Kansas under fire, Kansas Forest Service steps up to help
Fires sped across Kansas last week, killing anywhere from 3,000 to 9,000 head of cattle, as well as wildlife, and forcing road closures and community evacuations. More than 700,000 acres have burned in 21 counties.
An Oklahoma truck driver died March 6 in Clark County because of smoke inhalation, and red-flag warnings for high winds remained through much of the week. Gov. Sam Brownback declared a state of disaster emergency to expedite emergency response assistance to affected counties and the Kansas Division of Emergency Management coordinated state response operations from a round-the-clock operations center in Topeka.
State Forester Larry Biles on March 7 welcomed the Rocky Mountain Incident Management Blue Team to Hutchinson, which was called into Kansas to assist with firefighting efforts. That crew is a type 2 interagency Incident Management Team that when called, comes together to manage all-hazard emergency incidents. The team comprises fire and emergency professionals from state, local and federal land management and emergency agencies.
All Kansas Forest Service fire staff members, as well as temporary fire personnel, were engaged in the multiple fires around the state, assisting with incident management teams in Clark, Ford and Reno county areas as well as coordinating air and ground strike teams.
Key fire-control personnel were dispersed across the areas of need: Fire Planning Specialist Eric Ward was in Dodge City; Fire Training Specialist Rodney Redinger in Hutchinson; Fire Program Coordinator Ross Hauck in Ashland; and Fire Protection Specialist Jason Hartman assisted at the State Emergency Operations Center in Topeka.
Kansas Forest Service District 8 Forester, John Klempa acted as a Single Engine Air Tanker (SEAT) manager, which involved being the ground contact for making sure that the SEATs had what they needed logistically and could operate safely, and he coordinated activity between the pilots and the incident command structure. SEATs carry up to 800 gallons of water to the fire quickly and drop it on the fire line, or ahead of the fire line in a protective manner.

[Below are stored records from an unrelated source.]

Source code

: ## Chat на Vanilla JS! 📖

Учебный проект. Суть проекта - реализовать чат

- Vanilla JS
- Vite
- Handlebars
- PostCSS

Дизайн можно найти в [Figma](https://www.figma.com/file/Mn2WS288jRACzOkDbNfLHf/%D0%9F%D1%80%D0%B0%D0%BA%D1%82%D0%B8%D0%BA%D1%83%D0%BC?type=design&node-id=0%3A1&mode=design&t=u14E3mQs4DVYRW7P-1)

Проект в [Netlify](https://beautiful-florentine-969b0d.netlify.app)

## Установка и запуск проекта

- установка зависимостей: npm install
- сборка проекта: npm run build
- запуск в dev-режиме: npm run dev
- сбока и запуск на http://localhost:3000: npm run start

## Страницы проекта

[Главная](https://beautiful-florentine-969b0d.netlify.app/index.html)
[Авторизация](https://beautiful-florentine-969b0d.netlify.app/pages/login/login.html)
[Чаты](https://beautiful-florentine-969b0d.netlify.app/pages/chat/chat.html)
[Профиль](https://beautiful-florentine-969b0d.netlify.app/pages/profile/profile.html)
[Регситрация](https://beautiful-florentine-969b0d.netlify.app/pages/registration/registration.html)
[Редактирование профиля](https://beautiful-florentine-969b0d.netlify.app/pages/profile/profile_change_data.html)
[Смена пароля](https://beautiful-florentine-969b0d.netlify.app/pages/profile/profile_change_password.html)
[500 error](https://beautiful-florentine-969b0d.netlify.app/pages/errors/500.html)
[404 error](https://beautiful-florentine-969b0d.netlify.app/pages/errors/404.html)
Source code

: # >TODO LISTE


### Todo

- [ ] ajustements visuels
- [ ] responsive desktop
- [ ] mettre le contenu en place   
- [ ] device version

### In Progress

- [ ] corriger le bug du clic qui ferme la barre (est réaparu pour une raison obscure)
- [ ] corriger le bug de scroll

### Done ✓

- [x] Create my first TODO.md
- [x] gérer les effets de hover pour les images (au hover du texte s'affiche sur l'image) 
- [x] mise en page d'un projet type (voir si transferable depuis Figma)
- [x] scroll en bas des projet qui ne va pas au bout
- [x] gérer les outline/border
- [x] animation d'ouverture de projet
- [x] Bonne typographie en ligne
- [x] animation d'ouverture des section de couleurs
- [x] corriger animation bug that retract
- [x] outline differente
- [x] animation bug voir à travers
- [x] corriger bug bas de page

Their drop altitude and approach is similar to an agriculture “crop duster” type aircraft.
Kansas Forest Service district 6 forester, Dennis Carlson, served as engine boss, in charge of KFS wildland fire engine 62 apparatus and crew, similar to a municipal fire department captain. He received assignments from the command structure and was responsible for deciding how best to accomplish those tasks safely and efficiently. In this capacity, the engine boss is at times directly on the fire line supervising his crew of firefighters to attack the fire and protect structures.
Numerous Kansas Forest Service full-time and temporary employees filled roles ranging from finance to meteorology, mapping, as well as physical firefighting efforts. In addition to state staff and outstate crews, a large number of Kansas’ volunteer and paid fire departments from all across the state deployed personnel and equipment to the fires. Moreover, throughout the impacted areas, community groups were front and center with plentiful food and drink.
“To all who spent time working the fire or supporting fire fighters and administrators please know your engagement is sincerely appreciated,” state forester Biles said. “The hours you spent on the line and in the command centers making split-second decisions regarding lives and property at the cost of time with your own family is duly noted and truly appreciated. May we not experience a repeat of 2016 and 2017 anytime soon.”